*Action item:*
Output only the lines of the entries that follow, starting at the one with "AAAAAAAABBAAAAAAAABBint animation.angular_vel1 = 30/180*math.pi" and running down to the one with "AAAAAAAABNAAAAAAAABNfloat animation.delta_t2 = delta_t", both included and unchanged.

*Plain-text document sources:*
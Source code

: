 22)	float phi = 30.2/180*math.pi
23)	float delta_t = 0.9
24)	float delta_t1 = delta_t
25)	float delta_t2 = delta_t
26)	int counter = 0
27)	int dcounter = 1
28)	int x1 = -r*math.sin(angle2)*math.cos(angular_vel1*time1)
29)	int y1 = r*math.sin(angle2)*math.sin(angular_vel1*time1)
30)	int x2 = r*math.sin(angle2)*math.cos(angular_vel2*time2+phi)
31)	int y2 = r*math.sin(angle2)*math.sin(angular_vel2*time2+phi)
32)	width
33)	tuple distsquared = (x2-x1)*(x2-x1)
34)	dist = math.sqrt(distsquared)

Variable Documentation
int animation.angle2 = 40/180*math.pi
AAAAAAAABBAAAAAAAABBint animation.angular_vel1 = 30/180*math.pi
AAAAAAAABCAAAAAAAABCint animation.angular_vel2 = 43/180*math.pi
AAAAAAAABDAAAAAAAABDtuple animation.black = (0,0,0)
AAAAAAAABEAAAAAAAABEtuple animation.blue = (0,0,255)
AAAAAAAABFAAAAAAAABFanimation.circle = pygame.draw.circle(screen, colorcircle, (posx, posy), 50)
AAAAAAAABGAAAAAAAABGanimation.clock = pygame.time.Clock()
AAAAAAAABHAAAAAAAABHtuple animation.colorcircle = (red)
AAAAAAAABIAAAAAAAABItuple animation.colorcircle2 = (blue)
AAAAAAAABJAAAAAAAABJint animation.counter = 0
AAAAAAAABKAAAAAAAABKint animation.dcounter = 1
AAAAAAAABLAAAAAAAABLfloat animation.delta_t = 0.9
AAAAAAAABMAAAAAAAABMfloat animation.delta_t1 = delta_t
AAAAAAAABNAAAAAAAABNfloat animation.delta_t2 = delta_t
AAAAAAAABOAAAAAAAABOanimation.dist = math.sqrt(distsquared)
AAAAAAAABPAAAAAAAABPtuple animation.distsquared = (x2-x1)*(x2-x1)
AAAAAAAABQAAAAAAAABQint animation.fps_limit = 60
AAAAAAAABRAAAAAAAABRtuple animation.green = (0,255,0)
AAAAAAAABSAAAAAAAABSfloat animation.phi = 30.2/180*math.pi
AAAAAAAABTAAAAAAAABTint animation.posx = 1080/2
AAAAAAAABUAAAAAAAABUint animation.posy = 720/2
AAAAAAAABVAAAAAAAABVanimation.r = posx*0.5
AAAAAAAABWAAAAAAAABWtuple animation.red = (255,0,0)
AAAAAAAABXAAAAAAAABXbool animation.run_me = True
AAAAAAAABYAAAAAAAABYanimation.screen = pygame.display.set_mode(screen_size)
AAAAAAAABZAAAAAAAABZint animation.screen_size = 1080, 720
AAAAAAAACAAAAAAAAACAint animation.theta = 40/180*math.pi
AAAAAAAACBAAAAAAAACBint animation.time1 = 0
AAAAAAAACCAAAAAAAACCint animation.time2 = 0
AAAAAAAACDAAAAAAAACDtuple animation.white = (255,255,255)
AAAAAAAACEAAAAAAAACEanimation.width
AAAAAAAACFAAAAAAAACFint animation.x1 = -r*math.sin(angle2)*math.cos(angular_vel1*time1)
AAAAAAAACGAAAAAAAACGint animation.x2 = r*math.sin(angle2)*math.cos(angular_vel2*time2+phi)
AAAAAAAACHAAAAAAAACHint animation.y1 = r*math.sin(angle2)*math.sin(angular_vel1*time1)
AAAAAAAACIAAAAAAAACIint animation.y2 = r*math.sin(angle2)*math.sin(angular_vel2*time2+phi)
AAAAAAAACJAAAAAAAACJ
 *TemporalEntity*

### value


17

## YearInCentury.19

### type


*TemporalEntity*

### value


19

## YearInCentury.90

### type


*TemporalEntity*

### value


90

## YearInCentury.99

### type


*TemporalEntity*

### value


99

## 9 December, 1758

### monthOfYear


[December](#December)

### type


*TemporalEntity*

*Exercise response:*
AAAAAAAABBAAAAAAAABBint animation.angular_vel1 = 30/180*math.pi
AAAAAAAABCAAAAAAAABCint animation.angular_vel2 = 43/180*math.pi
AAAAAAAABDAAAAAAAABDtuple animation.black = (0,0,0)
AAAAAAAABEAAAAAAAABEtuple animation.blue = (0,0,255)
AAAAAAAABFAAAAAAAABFanimation.circle = pygame.draw.circle(screen, colorcircle, (posx, posy), 50)
AAAAAAAABGAAAAAAAABGanimation.clock = pygame.time.Clock()
AAAAAAAABHAAAAAAAABHtuple animation.colorcircle = (red)
AAAAAAAABIAAAAAAAABItuple animation.colorcircle2 = (blue)
AAAAAAAABJAAAAAAAABJint animation.counter = 0
AAAAAAAABKAAAAAAAABKint animation.dcounter = 1
AAAAAAAABLAAAAAAAABLfloat animation.delta_t = 0.9
AAAAAAAABMAAAAAAAABMfloat animation.delta_t1 = delta_t
AAAAAAAABNAAAAAAAABNfloat animation.delta_t2 = delta_t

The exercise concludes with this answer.